Wednesday, November 09, 2005

My Future, Me and Mr. E


There was a time I obsessed over the future and had an entire lot of psychics at my disposal, ready to summon spirits and read auras. There was the Guatemalan woman who read cards in the back of a botanica - the tarot cards read on a table behind a checkered cubicle curtain – who said I would continue my studies in 2005. I was impressed, until she thought I was a high school student. Then there was the Dominican woman who read las barajas atop a four legged folding table inside her hall closet. Once while lighting a white candle, she told me she pictured a terrorist attack with water as the weapon. Now, what did that have to do with my love life? And how I can forget the Dominican Spanish speaking Haitian. His spiritual center located downstairs of an income tax/real estate/cash delivery business. He predicted a man I dated would call me in three days, and he did! But in the next visit he urged me to break “the hex” cast on my romantic life by purchasing his special love bath. I was disturbed and immediately turned off, and at that instant I decided I would refrain from going to psychic’s regularly. Allow events in my life to take place without advance warning. But I had one more trip to take before going cold turkey. It was time to go to New York City’s Greenwich Village to visit J.D., the infamous Italian gay psychic.
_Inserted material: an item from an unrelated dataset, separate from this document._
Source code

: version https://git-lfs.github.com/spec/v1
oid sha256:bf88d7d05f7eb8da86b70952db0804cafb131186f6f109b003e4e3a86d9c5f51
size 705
I arrived at J.D.’s lavish home with my friend Chloe two months before my 25th birthday. A tall thin man opened the door and led us into a bi-level apartment. He motioned us toward the white leather couches sitting amid bamboo plants and glass tables. As we took our seats, he offered us a drink from the water cooler that stood against a white wall (just like in an office.) Chloe and I declined the offer. He then opened a black book, asked for our names, and then for seventy five dollars each. I dug into my purse, gave up three twenties, a ten and a five, and sunk back into the couch, starring at the sculptures, the paintings, the giant flat screen TV. It seemed J.D. was making quite a living telling fortunes.

I was the first to go. I rose from the softness of the couch and left Chloe searching through the fashion magazines stacked atop the coffee table. After walking up five steps and turning to my left, I entered another immaculate room. There was J.D. - bald, overweight, and color coordinated in what resembled silk pajamas. He sat behind a desk, swiveling in his chair and waving me in. While I approached, he stopped swiveling and began scribbling notes on a post-it. I sat there for a few seconds waiting for his voodoo magic to take place – a candle lit, a moan, the sprinkling of holly water, the unwrapping of a set of tarot cards, anything - but he just sat there, starring, scribbling away. I leaned back on the chair and he finally brought down the pencil and spoke.

“You’re 24. An Aries. So that means that you’re a bit of a handful at times. Men have a hard time keeping up with you,” he said.

I laughed. “Yeah, something like that.”

“But they’re the ones missing out, honey. When you’re in love, watch out! You give everything! You’re passionate, loyal, trustworthy, giving, and you can go anywhere and have a blast. They’re fools!”

I smiled. This psychic was fun, and so right.

“And I also see children all around you, lots of them. You’re a teacher.”

“Yeah, that’s right. Man, you’re good.” I said.

“Honey, it only gets better. Let’s talk about why you’re really here, your love life” he said.

I laughed, inched myself toward the front of my chair, and pulled at my pinky ring to ease my nerves.

“Your next relationship will be at 26.”

My eyes widened.

“What?!” I shouted.

“Honey, don’t get all huffy on me. This is going to be good for you. This man is going to sweep you off your feet. He’s going to show you things you’ve never experienced, honey. You are going to be in heaven, in love. But it will be when you are 26. Not now. Now you’ll just have fun.”

“But 26 is so far away,” I replied.

I leaned back, feeling defeated once again.

“Listen to me. It’s going to happen at 26. And his first name, his first name will begin with the letter E. You can’t fight Destiny, honey!”

I gave him half a smile and pushed myself off the chair. It was all J.D. could tell me at that moment. I would have to take it or leave it. We shook hands and he told me to come back at 27. Not in a month, not in a year, but at 27. I nodded and while walking back down the stairs I wondered if I could live a life of uncertainty. If I could actually survive the months with that one inside tip. I promised myself it would have to do. Meeting Mr. E at 26 would just have to do. Because I couldn’t fight Destiny, honey.

4 comments:

Anonymous said...

oye! how old are you?

Anonymous said...

when you go back, take me with you. lol

Anonymous said...

oh girl...lol

Anonymous said...

Speaking of destiny, I met this wonderful - beautiful & smart - girl on a busride yesterday, and she is a blogger-going-on-columnist !!! We had a wonderful time talking the whole way, in a busride where everybody else vegged or snored, definitely a very special ride. She was so articulate & thoughtful & sexy too. I remember her eye lashes really well, from when I looked at her sideways.

So, should I ask her out? Do you think she'll go out with me? You know, I won't even mind going out of my way to ride with her again - she's that special, but I don't want her to think I am a stalker.